> **WHAT YOU WILL DO**
Scan the records for the string "there", then copy each line that has it.

[STORED DATA Boundary: Start]

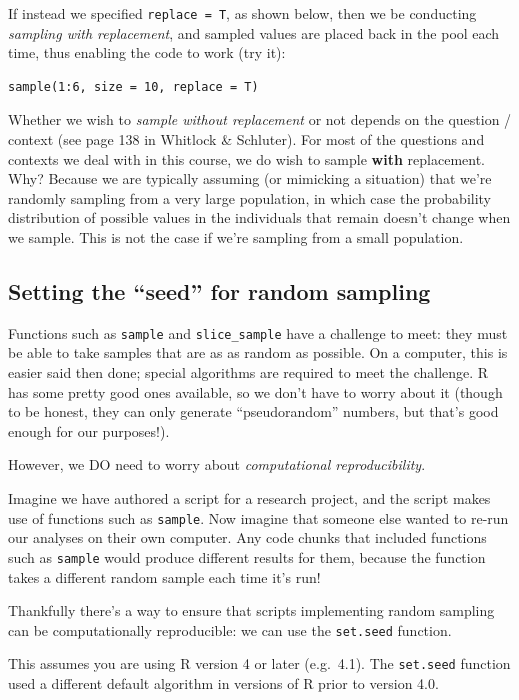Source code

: \documentclass[
]{book}
\begin{document}
If instead we specified \texttt{replace\ =\ T}, as shown below, then we be conducting \emph{sampling with replacement}, and sampled values are placed back in the pool each time, thus enabling the code to work (try it):

\begin{verbatim}
sample(1:6, size = 10, replace = T)
\end{verbatim}

Whether we wish to \emph{sample without replacement} or not depends on the question / context (see page 138 in Whitlock \& Schluter). For most of the questions and contexts we deal with in this course, we do wish to sample \textbf{with} replacement. Why? Because we are typically assuming (or mimicking a situation) that we're randomly sampling from a very large population, in which case the probability distribution of possible values in the individuals that remain doesn't change when we sample. This is not the case if we're sampling from a small population.

\subsection{Setting the ``seed'' for random sampling}\label{setseed}

Functions such as \texttt{sample} and \texttt{slice\_sample} have a challenge to meet: they must be able to take samples that are as as random as possible. On a computer, this is easier said then done; special algorithms are required to meet the challenge. R has some pretty good ones available, so we don't have to worry about it (though to be honest, they can only generate ``pseudorandom'' numbers, but that's good enough for our purposes!).

However, we DO need to worry about \emph{computational reproducibility}.

Imagine we have authored a script for a research project, and the script makes use of functions such as \texttt{sample}. Now imagine that someone else wanted to re-run our analyses on their own computer. Any code chunks that included functions such as \texttt{sample} would produce different results for them, because the function takes a different random sample each time it's run!

Thankfully there's a way to ensure that scripts implementing random sampling can be computationally reproducible: we can use the \texttt{set.seed} function.

This assumes you are using R version 4 or later (e.g.~4.1). The \texttt{set.seed} function used a different default algorithm in versions of R prior to version 4.0.
\end{document}
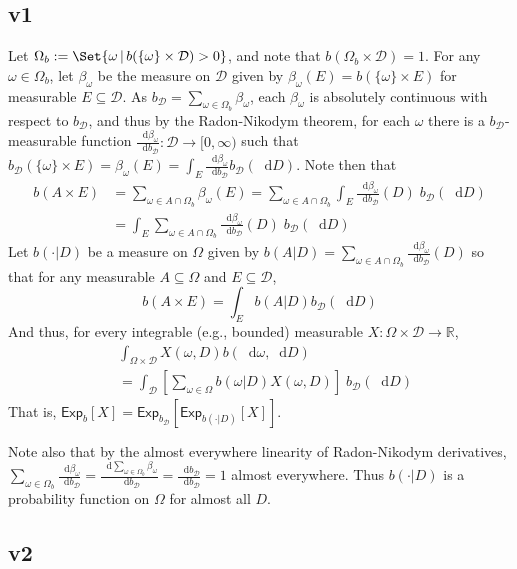 \documentclass[a4paper]{article}
\newcommand\Exp{\mathsf{Exp}}
\newcommand{\Decs}{\mathcal{D}}
\renewcommand{\Re}{\mathbb{R}}
\renewcommand{\color}[1]{}
\newenvironment{colored}[1]{\leavevmode\color{#1}}{}
\newcommand\SetDelimiter[1][]{
	\nonscript\,#1\vert \allowbreak \nonscript\,\mathopen{}}
\providecommand\given{\SetDelimiter}
\newcommand*\diff{\mathop{}\!\mathrm{d}}
\newenvironment{CCM rewritten}
{\begingroup\color{blue}} %
{\endgroup}              %
\begin{document}
\begin{colored}{violet}
\begin{colored}{red}
	\subsection{v1}
Let $\Omega_b:=\Set{\omega\given b(\{\omega\}\times\Decs)>0}$, and note that $b(\Omega_b\times\Decs)=1$. For any $\omega\in \Omega_b$, let $\beta_\omega$ be the measure on $\Decs$ given by $\beta_\omega(E)=b(\{\omega\}\times E)$ for measurable $E\subseteq \Decs$. 
As $b_\Decs=\sum_{\omega\in\Omega_b}\beta_\omega$, each $\beta_\omega$ is absolutely continuous with respect to $b_\Decs$, and thus by the Radon-Nikodym theorem, for each $\omega$ there is a $b_\Decs$-measurable function $\frac{\diff \beta_\omega}{\diff b_\Decs}:\Decs\to[0,\infty)$ such that $b_\Decs(\{\omega\}\times E)=\beta_\omega(E)=\int_E \frac{\diff \beta_\omega}{\diff b_\Decs}b_\Decs(\diff D)$.
Note then that \begin{align}
	b(A\times E)&=\sum_{\omega\in A\cap \Omega_b}\beta_\omega(E)=\sum_{\omega\in A\cap \Omega_b}\int_E \frac{\diff \beta_\omega}{\diff b_\Decs}(D)\;b_\Decs(\diff D)\\
	&=\int_E\sum_{\omega\in A\cap \Omega_b} \frac{\diff \beta_\omega}{\diff b_\Decs}(D)\;b_\Decs(\diff D)
\end{align}
Let $b(\cdot|D)$ be a measure on $\Omega$ given by $b(A|D)=\sum_{\omega\in A\cap \Omega_b} \frac{\diff \beta_\omega}{\diff b_\Decs}(D)$ so that for any measurable $A\subseteq\Omega$ and $E\subseteq\Decs$, 
\[
b(A\times E)=\int_E b(A|D) b_\Decs(\diff D)
\]
And thus,  for every integrable (e.g., bounded) measurable $X:\Omega\times\Decs\to\Re$, \begin{align}
	&\int_{\Omega\times \Decs} X(\omega,D) b(\diff \omega, \diff D)\\
	&=\int_\Decs \left[\sum_{\omega\in\Omega} b(\omega|D)X(\omega,D)\right]\;b_\Decs(\diff D)
\end{align}
That is, $\Exp_b[X]=\Exp_{b_\Decs}[\Exp_{b(\cdot|D)}[X]]$.

Note also that by the almost everywhere linearity of Radon-Nikodym derivatives, $\sum_{\omega\in\Omega_b}\frac{\diff \beta_\omega}{\diff b_\Decs}=\frac{\diff \sum_{\omega\in\Omega_b}\beta_\omega}{\diff b_\Decs}=\frac{\diff b_\Decs}{\diff b_\Decs}=1$ almost everywhere. Thus $b(\cdot|D)$ is a probability function on $\Omega$ for almost all $D$.


\subsection{v2}
	


\end{colored}
\end{colored}
\end{document}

[STORED DATA Boundary: End]

> **ANSWER TO THE PROBLEM**
Thankfully there's a way to ensure that scripts implementing random sampling can be computationally reproducible: we can use the \texttt{set.seed} function.
As $b_\Decs=\sum_{\omega\in\Omega_b}\beta_\omega$, each $\beta_\omega$ is absolutely continuous with respect to $b_\Decs$, and thus by the Radon-Nikodym theorem, for each $\omega$ there is a $b_\Decs$-measurable function $\frac{\diff \beta_\omega}{\diff b_\Decs}:\Decs\to[0,\infty)$ such that $b_\Decs(\{\omega\}\times E)=\beta_\omega(E)=\int_E \frac{\diff \beta_\omega}{\diff b_\Decs}b_\Decs(\diff D)$.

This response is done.